For all of us with only half the story (and that is quite frankly, all of us). Perhaps it is worth considering how your interpretation is influenced by your own experiences or those that are most commonly presented to us in our everyday lives.

I work with breastfeeding mothers, as a doctor and a Lactation Consultant. And I see all sorts of responses from partners, from complete devotion (and sometimes even over involvement to the point of taking over) to ambivalence to hostility as is described here. And you know what is common? Majority of these partners are actually supportive and loving partners. In situations that they just don’t know how to handle, with changing relationships with their partners to deal with and the extra stresses of being a new parent. Which aren’t exclusive to just mothers.

As a society we have a long way to go in terms of how we support new parents. I’m the first to tell all my patients this. But in terms of what little support there actually IS available right now, very little of that is directed towards the non-feeding parent. Instead of us reverting to outright hostility in response, perhaps we could start to try and unpack some of those emotions as the responder in the article has?
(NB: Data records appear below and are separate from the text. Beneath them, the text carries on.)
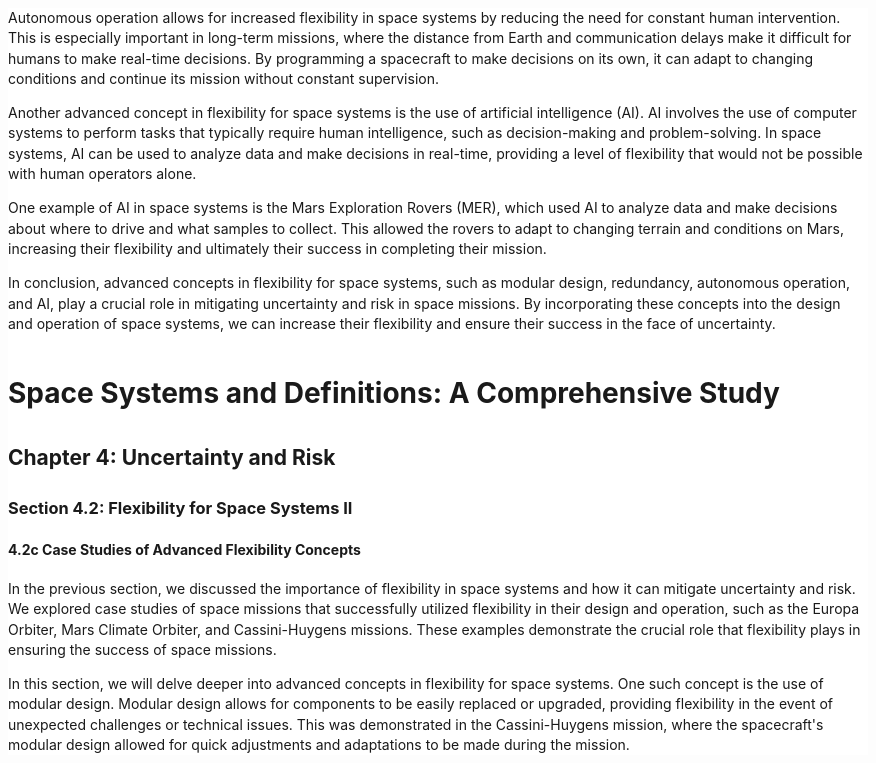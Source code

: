 

Autonomous operation allows for increased flexibility in space systems by reducing the need for constant human intervention. This is especially important in long-term missions, where the distance from Earth and communication delays make it difficult for humans to make real-time decisions. By programming a spacecraft to make decisions on its own, it can adapt to changing conditions and continue its mission without constant supervision.



Another advanced concept in flexibility for space systems is the use of artificial intelligence (AI). AI involves the use of computer systems to perform tasks that typically require human intelligence, such as decision-making and problem-solving. In space systems, AI can be used to analyze data and make decisions in real-time, providing a level of flexibility that would not be possible with human operators alone.



One example of AI in space systems is the Mars Exploration Rovers (MER), which used AI to analyze data and make decisions about where to drive and what samples to collect. This allowed the rovers to adapt to changing terrain and conditions on Mars, increasing their flexibility and ultimately their success in completing their mission.



In conclusion, advanced concepts in flexibility for space systems, such as modular design, redundancy, autonomous operation, and AI, play a crucial role in mitigating uncertainty and risk in space missions. By incorporating these concepts into the design and operation of space systems, we can increase their flexibility and ensure their success in the face of uncertainty. 





# Space Systems and Definitions: A Comprehensive Study



## Chapter 4: Uncertainty and Risk



### Section 4.2: Flexibility for Space Systems II



#### 4.2c Case Studies of Advanced Flexibility Concepts



In the previous section, we discussed the importance of flexibility in space systems and how it can mitigate uncertainty and risk. We explored case studies of space missions that successfully utilized flexibility in their design and operation, such as the Europa Orbiter, Mars Climate Orbiter, and Cassini-Huygens missions. These examples demonstrate the crucial role that flexibility plays in ensuring the success of space missions.



In this section, we will delve deeper into advanced concepts in flexibility for space systems. One such concept is the use of modular design. Modular design allows for components to be easily replaced or upgraded, providing flexibility in the event of unexpected challenges or technical issues. This was demonstrated in the Cassini-Huygens mission, where the spacecraft's modular design allowed for quick adjustments and adaptations to be made during the mission.
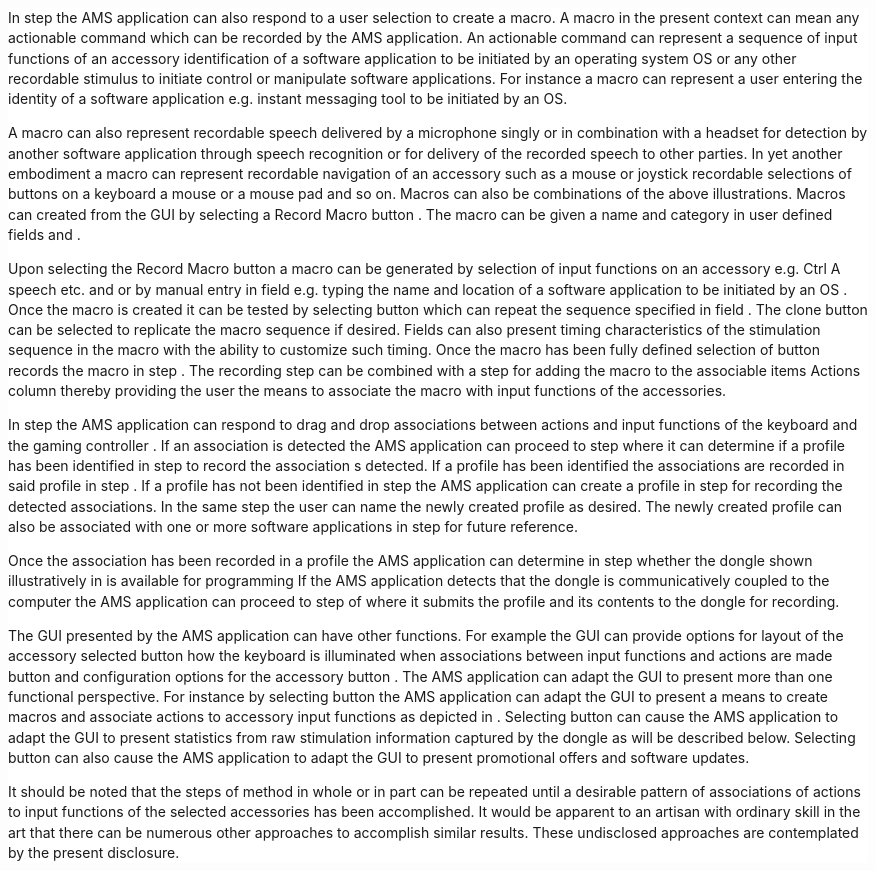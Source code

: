 In step the AMS application can also respond to a user selection to create a macro. A macro in the present context can mean any actionable command which can be recorded by the AMS application. An actionable command can represent a sequence of input functions of an accessory identification of a software application to be initiated by an operating system OS or any other recordable stimulus to initiate control or manipulate software applications. For instance a macro can represent a user entering the identity of a software application e.g. instant messaging tool to be initiated by an OS.

A macro can also represent recordable speech delivered by a microphone singly or in combination with a headset for detection by another software application through speech recognition or for delivery of the recorded speech to other parties. In yet another embodiment a macro can represent recordable navigation of an accessory such as a mouse or joystick recordable selections of buttons on a keyboard a mouse or a mouse pad and so on. Macros can also be combinations of the above illustrations. Macros can created from the GUI by selecting a Record Macro button . The macro can be given a name and category in user defined fields and .

Upon selecting the Record Macro button a macro can be generated by selection of input functions on an accessory e.g. Ctrl A speech etc. and or by manual entry in field e.g. typing the name and location of a software application to be initiated by an OS . Once the macro is created it can be tested by selecting button which can repeat the sequence specified in field . The clone button can be selected to replicate the macro sequence if desired. Fields can also present timing characteristics of the stimulation sequence in the macro with the ability to customize such timing. Once the macro has been fully defined selection of button records the macro in step . The recording step can be combined with a step for adding the macro to the associable items Actions column thereby providing the user the means to associate the macro with input functions of the accessories.

In step the AMS application can respond to drag and drop associations between actions and input functions of the keyboard and the gaming controller . If an association is detected the AMS application can proceed to step where it can determine if a profile has been identified in step to record the association s detected. If a profile has been identified the associations are recorded in said profile in step . If a profile has not been identified in step the AMS application can create a profile in step for recording the detected associations. In the same step the user can name the newly created profile as desired. The newly created profile can also be associated with one or more software applications in step for future reference.

Once the association has been recorded in a profile the AMS application can determine in step whether the dongle shown illustratively in is available for programming If the AMS application detects that the dongle is communicatively coupled to the computer the AMS application can proceed to step of where it submits the profile and its contents to the dongle for recording.

The GUI presented by the AMS application can have other functions. For example the GUI can provide options for layout of the accessory selected button how the keyboard is illuminated when associations between input functions and actions are made button and configuration options for the accessory button . The AMS application can adapt the GUI to present more than one functional perspective. For instance by selecting button the AMS application can adapt the GUI to present a means to create macros and associate actions to accessory input functions as depicted in . Selecting button can cause the AMS application to adapt the GUI to present statistics from raw stimulation information captured by the dongle as will be described below. Selecting button can also cause the AMS application to adapt the GUI to present promotional offers and software updates.

It should be noted that the steps of method in whole or in part can be repeated until a desirable pattern of associations of actions to input functions of the selected accessories has been accomplished. It would be apparent to an artisan with ordinary skill in the art that there can be numerous other approaches to accomplish similar results. These undisclosed approaches are contemplated by the present disclosure.
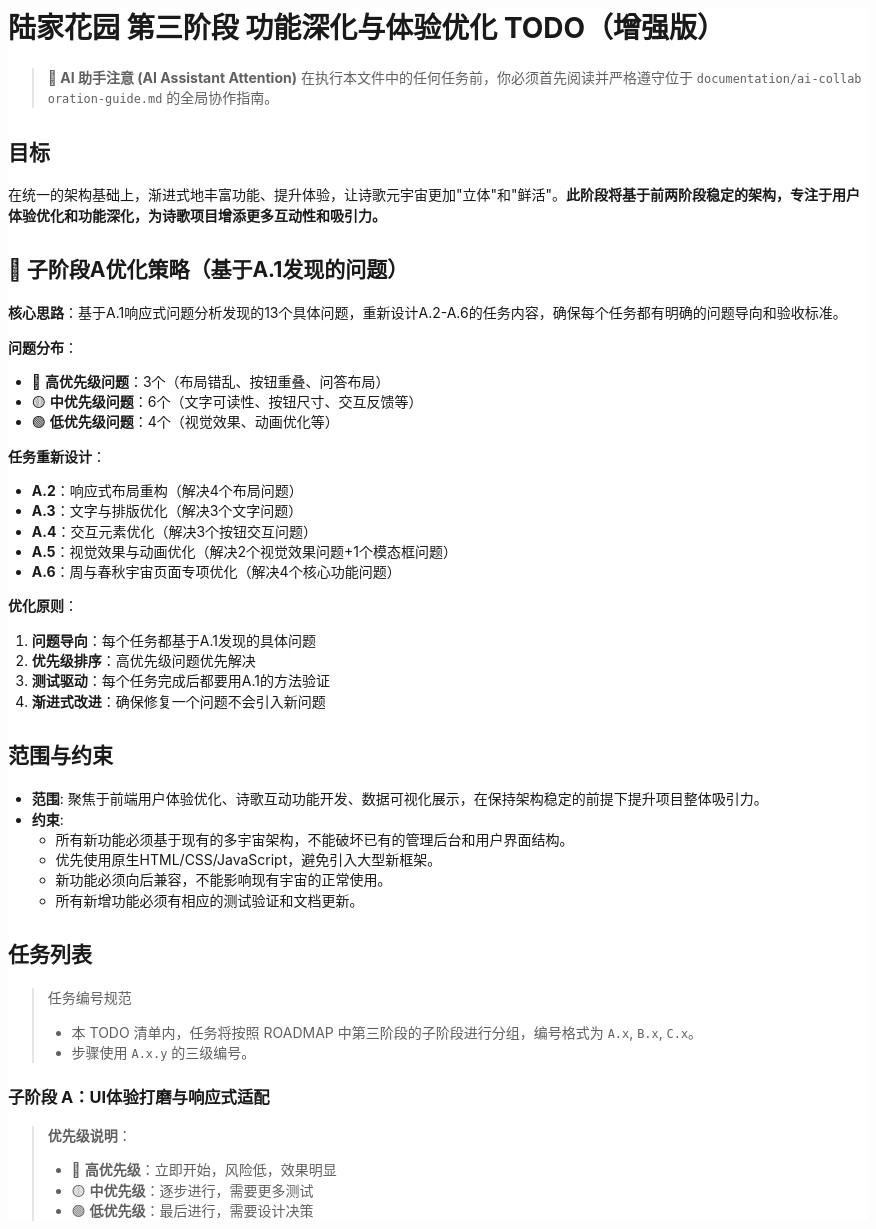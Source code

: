 # 陆家花园 第三阶段 功能深化与体验优化 TODO（增强版）

> **🤖 AI 助手注意 (AI Assistant Attention)**
> 在执行本文件中的任何任务前，你必须首先阅读并严格遵守位于 `documentation/ai-collaboration-guide.md` 的全局协作指南。

## 目标
在统一的架构基础上，渐进式地丰富功能、提升体验，让诗歌元宇宙更加"立体"和"鲜活"。**此阶段将基于前两阶段稳定的架构，专注于用户体验优化和功能深化，为诗歌项目增添更多互动性和吸引力。**

## 🎯 子阶段A优化策略（基于A.1发现的问题）
**核心思路**：基于A.1响应式问题分析发现的13个具体问题，重新设计A.2-A.6的任务内容，确保每个任务都有明确的问题导向和验收标准。

**问题分布**：
- 🔴 **高优先级问题**：3个（布局错乱、按钮重叠、问答布局）
- 🟡 **中优先级问题**：6个（文字可读性、按钮尺寸、交互反馈等）
- 🟢 **低优先级问题**：4个（视觉效果、动画优化等）

**任务重新设计**：
- **A.2**：响应式布局重构（解决4个布局问题）
- **A.3**：文字与排版优化（解决3个文字问题）
- **A.4**：交互元素优化（解决3个按钮交互问题）
- **A.5**：视觉效果与动画优化（解决2个视觉效果问题+1个模态框问题）
- **A.6**：周与春秋宇宙页面专项优化（解决4个核心功能问题）

**优化原则**：
1. **问题导向**：每个任务都基于A.1发现的具体问题
2. **优先级排序**：高优先级问题优先解决
3. **测试驱动**：每个任务完成后都要用A.1的方法验证
4. **渐进式改进**：确保修复一个问题不会引入新问题

## 范围与约束
- **范围**: 聚焦于前端用户体验优化、诗歌互动功能开发、数据可视化展示，在保持架构稳定的前提下提升项目整体吸引力。
- **约束**:
  - 所有新功能必须基于现有的多宇宙架构，不能破坏已有的管理后台和用户界面结构。
  - 优先使用原生HTML/CSS/JavaScript，避免引入大型新框架。
  - 新功能必须向后兼容，不能影响现有宇宙的正常使用。
  - 所有新增功能必须有相应的测试验证和文档更新。

## 任务列表

> 任务编号规范
> - 本 TODO 清单内，任务将按照 ROADMAP 中第三阶段的子阶段进行分组，编号格式为 `A.x`, `B.x`, `C.x`。
> - 步骤使用 `A.x.y` 的三级编号。

### 子阶段 A：UI体验打磨与响应式适配

> **优先级说明**：
> - 🔴 **高优先级**：立即开始，风险低，效果明显
> - 🟡 **中优先级**：逐步进行，需要更多测试
> - 🟢 **低优先级**：最后进行，需要设计决策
Now I’m not ever going to excuse domestic violence. But with the information presented here, to assume that this lady is being abused is disrespectful. Anyone who works with sufferers of DV would be the first to tell you that gentle questioning, inquiring about their feelings of safety is how we tread this path. And I would encourage those reading who may find themselves in this situation with a friend or family member admitting to things that to you may sound like something is amiss at home, to consider asking them questions, offering gentle suggestions and helping them to decide for themselves on whether they feel safe. Jumping straight to applying your own biases to a situation and then “helpfully” (very subjective term) and loudly forcing your advice down their throat is not helpful. Even if they are directly asking for advice, ask yourself, have I established a safe and trusting relationship with this person enough to tell them what I genuinely think? If not, perhaps work on that relationship and inquire gently about their feelings of safety at home before you start offering advice.


Kimbo 5 years ago

Yeah he could be "jealous and insecure" but I think he's just a straight up a$$hole!